Dans sa version extrême, celle que défend et incarne Justin Trudeau lui-même, le multiculturalisme conduit à la négation d’un socle commun. Or, il se trouve que ce socle, la plupart des Québécois, souverainistes ou non, cherchent depuis toujours à le pérenniser. Ce « patrimoine » englobe aujourd’hui la langue française, quatre siècles d’histoire, une culture spécifique, des institutions politiques, sociales et économiques distinctes telles que le Mouvement Desjardins, le Chantier de l’économie sociale et la Caisse de dépôt : un ensemble qui constitue le « modèle québécois ».

Dans ce Canada devenu un état postnational — comme se plaît à le dire son premier ministre — où vivent côte à côte les communautés et où « il n’y a pas d’identité fondamentale, pas de courant dominant », il n’y a donc pas de place pour la nation québécoise.
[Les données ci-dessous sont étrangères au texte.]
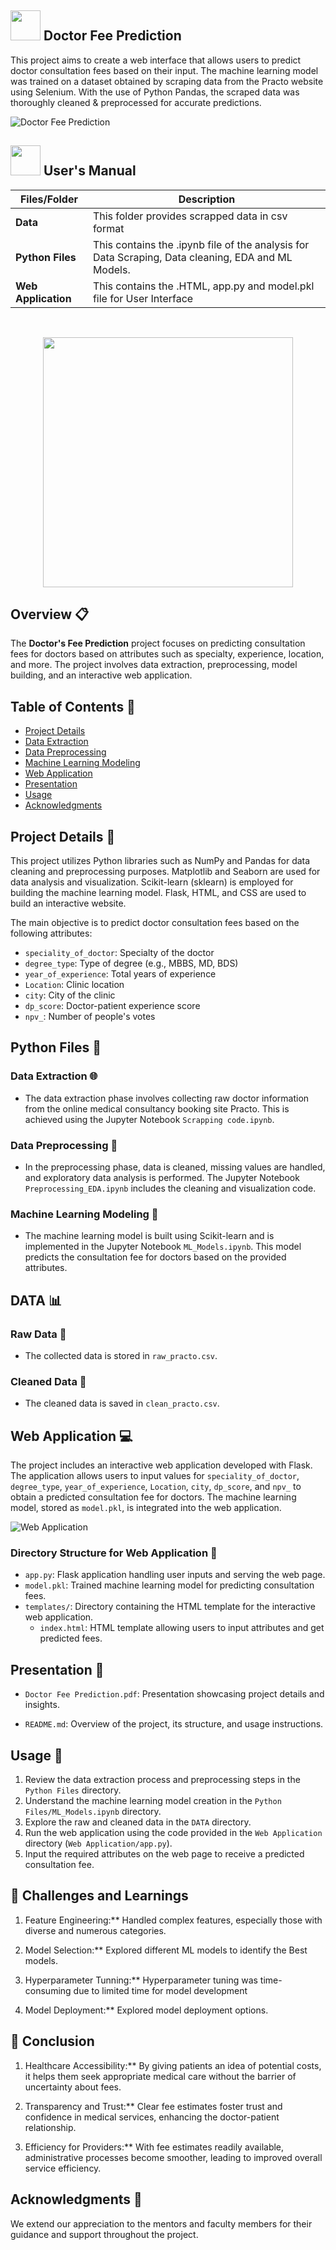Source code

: ##  <img src="https://media.tenor.com/Wq-8a2yGCSkAAAAi/stethoscope-stethoscope-images.gif" width="48" height="48"> Doctor Fee Prediction


This project aims to create a web interface that allows users to predict doctor consultation fees based on their input. The machine learning model was trained on a dataset obtained by scraping data from the Practo website using Selenium. With the use of Python Pandas, the scraped data was thoroughly cleaned & preprocessed for accurate predictions.

![Doctor Fee Prediction](https://github.com/puneetpahadia-da/Doctor_Fee_Prediction_with_Web_Application/assets/97096168/5e7f7967-5c38-48c2-9d73-4bea1d608131)

##  <img src="https://user-images.githubusercontent.com/106439762/181935629-b3c47bd3-77fb-4431-a11c-ff8ba0942b63.gif" width="48" height="48"> **User's Manual**

| Files/Folder| Description |
| ------------- | ------------- |
| **Data** | This folder provides scrapped data in csv format |
| **Python Files** | This contains the .ipynb file of the analysis for Data Scraping, Data cleaning, EDA and ML Models.  |
| **Web Application** | This contains the .HTML, app.py and model.pkl file for User Interface  |

<br>

<p align="center"><img src="https://i.pinimg.com/originals/13/66/c9/1366c95f8c249b8422d2caaae287cb63.gif" width="400" ></p>


## Overview 📋

The **Doctor's Fee Prediction** project focuses on predicting consultation fees for doctors based on attributes such as specialty, experience, location, and more. The project involves data extraction, preprocessing, model building, and an interactive web application.

## Table of Contents 📑

- [Project Details](#project-details)
- [Data Extraction](#data-extraction)
- [Data Preprocessing](#data-preprocessing)
- [Machine Learning Modeling](#machine-learning-modeling)
- [Web Application](#web-application)
- [Presentation](#presentation)
- [Usage](#usage)
- [Acknowledgments](#acknowledgments)

## Project Details 🚧

This project utilizes Python libraries such as NumPy and Pandas for data cleaning and preprocessing purposes. Matplotlib and Seaborn are used for data analysis and visualization. Scikit-learn (sklearn) is employed for building the machine learning model. Flask, HTML, and CSS are used to build an interactive website.

The main objective is to predict doctor consultation fees based on the following attributes:

- `speciality_of_doctor`: Specialty of the doctor
- `degree_type`: Type of degree (e.g., MBBS, MD, BDS)
- `year_of_experience`: Total years of experience
- `Location`: Clinic location
- `city`: City of the clinic
- `dp_score`: Doctor-patient experience score
- `npv_`: Number of people's votes

## Python Files 🐍

### Data Extraction 🌐
- The data extraction phase involves collecting raw doctor information from the online medical consultancy booking site Practo. This is achieved using the Jupyter Notebook `Scrapping code.ipynb`.

### Data Preprocessing 🧹
- In the preprocessing phase, data is cleaned, missing values are handled, and exploratory data analysis is performed. The Jupyter Notebook `Preprocessing_EDA.ipynb` includes the cleaning and visualization code.

### Machine Learning Modeling 🤖
- The machine learning model is built using Scikit-learn and is implemented in the Jupyter Notebook `ML_Models.ipynb`. This model predicts the consultation fee for doctors based on the provided attributes.

## DATA 📊

### Raw Data 📂
- The collected data is stored in `raw_practo.csv`.

### Cleaned Data 🧼
- The cleaned data is saved in `clean_practo.csv`.

## Web Application 💻

The project includes an interactive web application developed with Flask. The application allows users to input values for `speciality_of_doctor`, `degree_type`, `year_of_experience`, `Location`, `city`, `dp_score`, and `npv_` to obtain a predicted consultation fee for doctors. The machine learning model, stored as `model.pkl`, is integrated into the web application.

![Web Application](https://github.com/puneetpahadia-da/Doctor_Fee_Prediction_with_Web_Application/assets/97096168/0d241b18-c909-45af-84af-0822abe2d8e7)

### Directory Structure for Web Application 📂

- `app.py`: Flask application handling user inputs and serving the web page.
- `model.pkl`: Trained machine learning model for predicting consultation fees.
- `templates/`: Directory containing the HTML template for the interactive web application.
  - `index.html`: HTML template allowing users to input attributes and get predicted fees.

## Presentation 📢

- `Doctor Fee Prediction.pdf`: Presentation showcasing project details and insights.

- `README.md`: Overview of the project, its structure, and usage instructions.

## Usage 🚀

1. Review the data extraction process and preprocessing steps in the `Python Files` directory.
2. Understand the machine learning model creation in the `Python Files/ML_Models.ipynb` directory.
3. Explore the raw and cleaned data in the `DATA` directory.
4. Run the web application using the code provided in the `Web Application` directory (`Web Application/app.py`).
5. Input the required attributes on the web page to receive a predicted consultation fee.

## 🏥 Challenges and Learnings

1. Feature Engineering:** Handled complex features, especially those with diverse and numerous categories. 

2. Model Selection:**  Explored different ML models to identify the Best models.

3. Hyperparameter Tunning:**  Hyperparameter tuning was time-consuming due to limited time for model development

4. Model Deployment:**  Explored model deployment options.

 
## 🏥 Conclusion

1. Healthcare Accessibility:** By giving patients an idea of potential costs, it helps them seek appropriate medical care without the barrier of uncertainty about fees.

2. Transparency and Trust:**  Clear fee estimates foster trust and confidence in medical services, enhancing the doctor-patient relationship.

3. Efficiency for Providers:** With fee estimates readily available, administrative processes become smoother, leading to improved overall service efficiency.

## Acknowledgments 🙏

We extend our appreciation to the mentors and faculty members for their guidance and support throughout the project.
Justin Trudeau lui-même, en 2007, un an après l’adoption par la Chambre des communes d’une motion, pourtant sans portée concrète, qui affirmait que les « Québécois forment une nation dans le Canada uni », la reniait tout simplement.

Selon sa vision, le Canada n’est que l’addition d’individus inclus de facto dans un des très nombreux groupes ethniques composant le pays, dont, parmi eux, les Canadiens français. Lui-même, dans son autobiographie, Terrain d’entente, raconte comment, en bon multiculturaliste, il est né Canadien français, et que, vivant à Vancouver, il est revenu à Montréal pour épouser une femme de son « ethnie », expliquant qu’il lui était difficile de s’imaginer passer le reste de sa vie avec quelqu’un qui ne partageait ni sa langue ni sa culture.
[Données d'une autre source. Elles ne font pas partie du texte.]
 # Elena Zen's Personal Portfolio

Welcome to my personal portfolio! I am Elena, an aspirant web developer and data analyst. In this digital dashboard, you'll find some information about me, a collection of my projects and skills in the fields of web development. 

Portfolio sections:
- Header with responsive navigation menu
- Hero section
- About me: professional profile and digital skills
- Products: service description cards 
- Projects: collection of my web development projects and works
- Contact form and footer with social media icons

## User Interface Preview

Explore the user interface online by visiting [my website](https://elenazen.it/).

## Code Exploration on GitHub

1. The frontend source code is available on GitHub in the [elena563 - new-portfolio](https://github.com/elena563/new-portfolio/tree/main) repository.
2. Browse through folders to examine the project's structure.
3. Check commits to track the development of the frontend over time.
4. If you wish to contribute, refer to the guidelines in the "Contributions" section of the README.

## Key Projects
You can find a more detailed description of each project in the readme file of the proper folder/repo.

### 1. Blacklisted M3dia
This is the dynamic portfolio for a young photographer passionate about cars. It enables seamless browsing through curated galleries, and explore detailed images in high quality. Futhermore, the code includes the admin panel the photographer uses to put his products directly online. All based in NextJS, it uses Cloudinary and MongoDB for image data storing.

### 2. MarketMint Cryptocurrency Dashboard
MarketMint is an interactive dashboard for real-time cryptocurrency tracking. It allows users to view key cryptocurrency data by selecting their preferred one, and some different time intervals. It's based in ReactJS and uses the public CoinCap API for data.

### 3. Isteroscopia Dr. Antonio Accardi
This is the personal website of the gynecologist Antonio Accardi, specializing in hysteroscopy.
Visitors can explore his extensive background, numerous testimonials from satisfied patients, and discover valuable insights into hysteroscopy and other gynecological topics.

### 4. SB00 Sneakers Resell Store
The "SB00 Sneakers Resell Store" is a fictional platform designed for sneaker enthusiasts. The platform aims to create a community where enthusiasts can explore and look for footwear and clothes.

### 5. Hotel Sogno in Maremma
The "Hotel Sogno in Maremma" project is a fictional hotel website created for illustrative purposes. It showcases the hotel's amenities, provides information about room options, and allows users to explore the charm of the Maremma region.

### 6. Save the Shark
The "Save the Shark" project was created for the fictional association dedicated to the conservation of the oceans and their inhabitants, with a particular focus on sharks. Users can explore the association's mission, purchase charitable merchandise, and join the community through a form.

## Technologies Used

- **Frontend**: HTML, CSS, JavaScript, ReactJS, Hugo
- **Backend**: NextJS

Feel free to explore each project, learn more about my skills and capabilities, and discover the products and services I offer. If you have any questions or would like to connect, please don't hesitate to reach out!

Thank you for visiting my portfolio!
En son coeur même, le multiculturalisme est une arme politique déjà utilisée par Trudeau père pour mieux rejeter l’existence de la nation québécoise dans un ensemble plus vaste, où elle ne peut qu’être niée, banalisée, marginalisée. Le multiculturalisme« hardcore » s’attaque insidieusement à l’image qu’ont les Québécois d’eux-mêmes pour constamment les ramener au statut de minorité comme les autres au sein du Canada.
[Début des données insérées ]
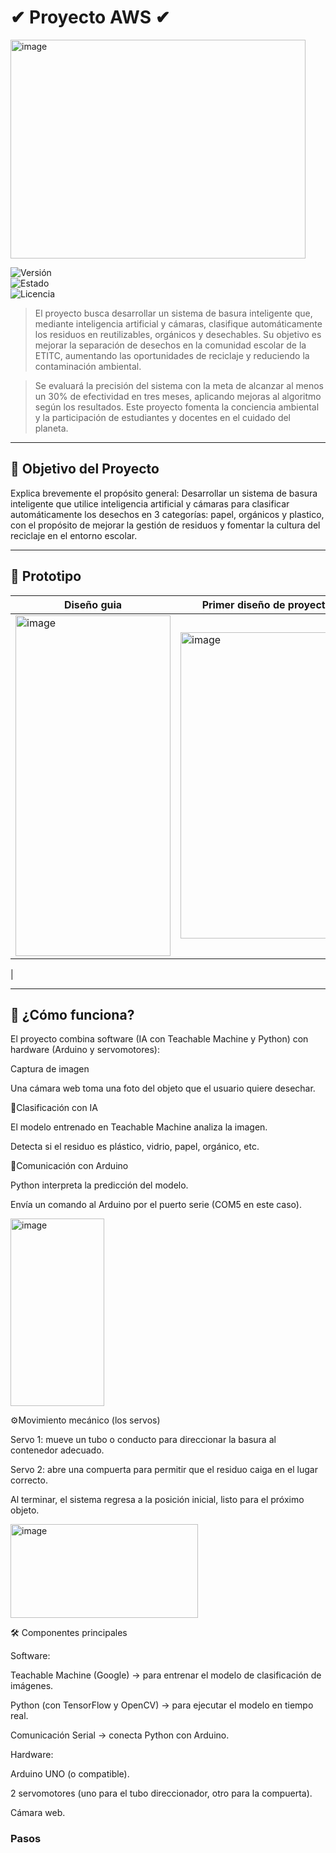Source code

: # ✔ Proyecto AWS ✔

<img width="472" height="350" alt="image" src="https://github.com/user-attachments/assets/b6bbfe59-c9cf-4aa7-9004-7e018a05b36e" />

![Versión](https://img.shields.io/badge/versión-1.0-red)  
![Estado](https://img.shields.io/badge/estado-en%20prototipo-yellow)  
![Licencia](https://img.shields.io/badge/licencia-MIT-green)

> El proyecto busca desarrollar un sistema de basura inteligente que, mediante inteligencia artificial y cámaras, clasifique automáticamente los residuos en reutilizables,
> orgánicos y desechables. Su objetivo es mejorar la separación de desechos en la comunidad escolar de la ETITC, aumentando las oportunidades de reciclaje y reduciendo la
> contaminación ambiental.

> Se evaluará la precisión del sistema con la meta de alcanzar al menos un 30% de efectividad en tres meses, aplicando mejoras al algoritmo según los resultados.
> Este proyecto fomenta la conciencia ambiental y la participación de estudiantes y docentes en el cuidado del planeta.

---

## 🎯 Objetivo del Proyecto

Explica brevemente el propósito general: Desarrollar un sistema de basura inteligente que utilice inteligencia artificial y cámaras para clasificar automáticamente 
los desechos en 3 categorías: papel, orgánicos y plastico, con el propósito de mejorar la gestión de residuos y fomentar la cultura del reciclaje en el 
entorno escolar.

---

## 🧪 Prototipo

| Diseño guia | Primer diseño de proyecto | segundo diseño  |Diseño final |
|--------------------|------------------|-------------|-------------|
|<img width="248" height="545" alt="image" src="https://github.com/user-attachments/assets/3596bbaa-7069-4da0-a7b5-26698745bf38" />| <img width="276" height="490" alt="image" src="https://github.com/user-attachments/assets/787625d2-3538-4829-b492-1ef7ce6efd3e" />| <img width="437" height="476" alt="image" src="https://github.com/user-attachments/assets/07e9cae7-7005-4398-880d-233b72bf073b" /> |<img width="473" height="476" alt="image" src="https://github.com/user-attachments/assets/1c7ecc4d-224f-49fe-8f33-d346f05e8341" />
|

---

## 🧰 ¿Cómo funciona?

El proyecto combina software (IA con Teachable Machine y Python) con hardware (Arduino y servomotores):

Captura de imagen

Una cámara web toma una foto del objeto que el usuario quiere desechar.


👾Clasificación con IA

El modelo entrenado en Teachable Machine analiza la imagen.

Detecta si el residuo es plástico, vidrio, papel, orgánico, etc.



📡Comunicación con Arduino

Python interpreta la predicción del modelo.

Envía un comando al Arduino por el puerto serie (COM5 en este caso).


<img width="150" height="300" alt="image" src="https://github.com/user-attachments/assets/128feb0f-3301-42d3-8044-0266034c977b" />

⚙️Movimiento mecánico (los servos)

Servo 1: mueve un tubo o conducto para direccionar la basura al contenedor adecuado.

Servo 2: abre una compuerta para permitir que el residuo caiga en el lugar correcto.

Al terminar, el sistema regresa a la posición inicial, listo para el próximo objeto.

<img width="300" height="150" alt="image" src="https://github.com/user-attachments/assets/76588a8c-7f10-4f17-bfcb-66ad2ba40313" />


🛠️ Componentes principales

Software:

Teachable Machine (Google) → para entrenar el modelo de clasificación de imágenes.

Python (con TensorFlow y OpenCV) → para ejecutar el modelo en tiempo real.

Comunicación Serial → conecta Python con Arduino.

Hardware:

Arduino UNO (o compatible).

2 servomotores (uno para el tubo direccionador, otro para la compuerta).

Cámara web.

### Pasos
Il n’est donc pas étonnant de voir l’insécurité identitaire gagner du terrain au Québec et prendre, dans certains cas, la forme de la peur irrationnelle et du rejet de l’autre. Comment peut-on être confiant quant à l’avenir et croire que la nation n’est pas appelée à disparaître d’ici quelques générations si, dès aujourd’hui, d’aucuns décrètent qu’elle n’existe déjà plus ?

Pourtant, il y a d’autres façons de gérer la diversité dans nos sociétés. Commençons — urgemment — par déconstruire la « ségrégation scolaire » qui afflige certaines de nos écoles, particulièrement à Montréal, et qui perpétue les fractures entre la majorité et les minorités ! Dans trop d’écoles, la « majorité francophone de vieille ascendance » — dixit Gérard Bouchard — est absente ou presque. La mixité scolaire doit devenir la norme, sinon comment se connaître et se reconnaître, comment sortir de l’entre-soi, comment espérer construire une citoyenneté commune ? Pour y arriver, de vigoureuses politiques publiques en matière d’urbanisme, de retour de familles franco-québécoises sur l’île de Montréal et de répartition des nouveaux arrivants sur tout le territoire s’imposent.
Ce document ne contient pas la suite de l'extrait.